Black House (The Talisman #2)

Someone is shaking his foot.

Ty attempts to pull away, not wanting to lose this dream (this most excellent refuge from the horror that has befallen him), but the hand is relentless. It shakes. It shakes and shakes.

"Way-gup," a voice snarls, and the dream begins to darken.

George Rathbun turns to Ty, and the boy sees an amazing thing: the eyes that were such a shrewd, sharp blue only a few seconds ago have gone dull and milky. Cripe, he's blind, Ty thinks. George Rathbun really is a —

"Way-gup," the growling voice says. It's closer now. In a moment the dream will wink out entirely.

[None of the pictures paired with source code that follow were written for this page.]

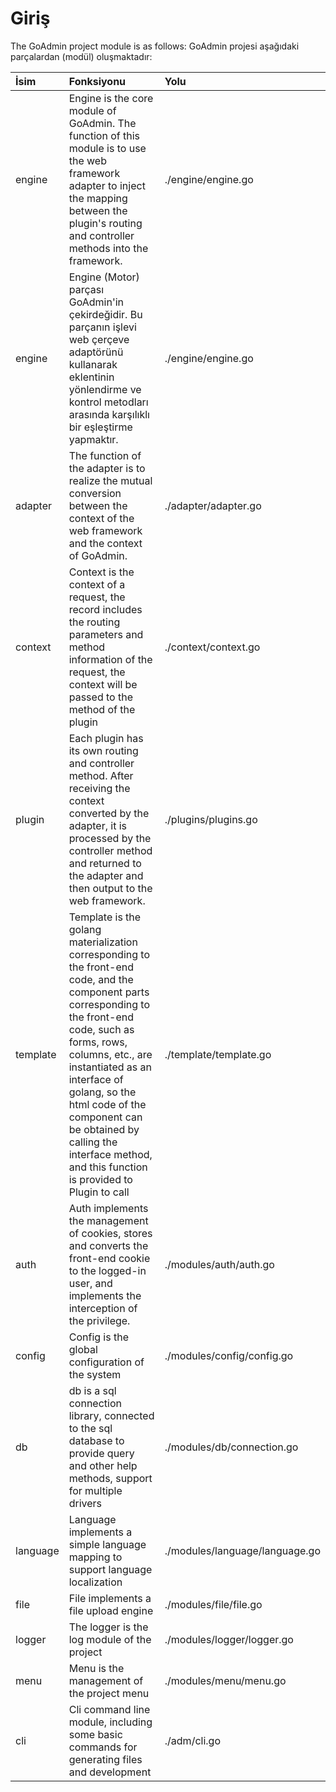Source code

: # Giriş

The GoAdmin project module is as follows:
GoAdmin projesi aşağıdaki parçalardan (modül) oluşmaktadır:

| İsim | Fonksiyonu | Yolu |
| :--- | :--- | :--- |
| engine | Engine is the core module of GoAdmin. The function of this module is to use the web framework adapter to inject the mapping between the plugin's routing and controller methods into the framework. | ./engine/engine.go |
| engine | Engine (Motor) parçası GoAdmin'in çekirdeğidir. Bu parçanın işlevi web çerçeve adaptörünü kullanarak eklentinin yönlendirme ve kontrol metodları arasında karşılıklı bir eşleştirme yapmaktır. | ./engine/engine.go |
| adapter | The function of the adapter is to realize the mutual conversion between the context of the web framework and the context of GoAdmin. | ./adapter/adapter.go |
| context | Context is the context of a request, the record includes the routing parameters and method information of the request, the context will be passed to the method of the plugin | ./context/context.go |
| plugin | Each plugin has its own routing and controller method. After receiving the context converted by the adapter, it is processed by the controller method and returned to the adapter and then output to the web framework. | ./plugins/plugins.go |
| template | Template is the golang materialization corresponding to the front-end code, and the component parts corresponding to the front-end code, such as forms, rows, columns, etc., are instantiated as an interface of golang, so the html code of the component can be obtained by calling the interface method, and this function is provided to Plugin to call | ./template/template.go |
| auth | Auth implements the management of cookies, stores and converts the front-end cookie to the logged-in user, and implements the interception of the privilege. | ./modules/auth/auth.go |
| config | Config is the global configuration of the system | ./modules/config/config.go |
| db | db is a sql connection library, connected to the sql database to provide query and other help methods, support for multiple drivers | ./modules/db/connection.go |
| language | Language implements a simple language mapping to support language localization | ./modules/language/language.go |
| file | File implements a file upload engine | ./modules/file/file.go |
| logger | The logger is the log module of the project | ./modules/logger/logger.go |
| menu | Menu is the management of the project menu | ./modules/menu/menu.go |
| cli | Cli command line module, including some basic commands for generating files and development | ./adm/cli.go |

Before it does, George speaks to him. The voice is quiet, totally unlike the sportscaster's usual brash bellow. "Help's on the way," he says. "So be cool, you little cat. Be — "

"Way-GUP, you shit!"

The grip on his ankle is crushing, paralyzing. With a cry of protest, Ty opens his eyes. This is how he rejoins the world, and our tale.

He remembers where he is immediately. It's a cell with reddish-gray iron bars halfway along a stone corridor lit with cobwebby electric bulbs. There's a dish of some sort of stew in one corner. In the other is a bucket in which he is supposed to pee (or take a dump if he has to — so far he hasn't, thank goodness). The only other thing in the room is a raggedy old futon from which Burny has just dragged him.

"All right," Burny says. "Awake at last. That's good. Now get up. On your feet, asswipe. I don't have time to f**k with you."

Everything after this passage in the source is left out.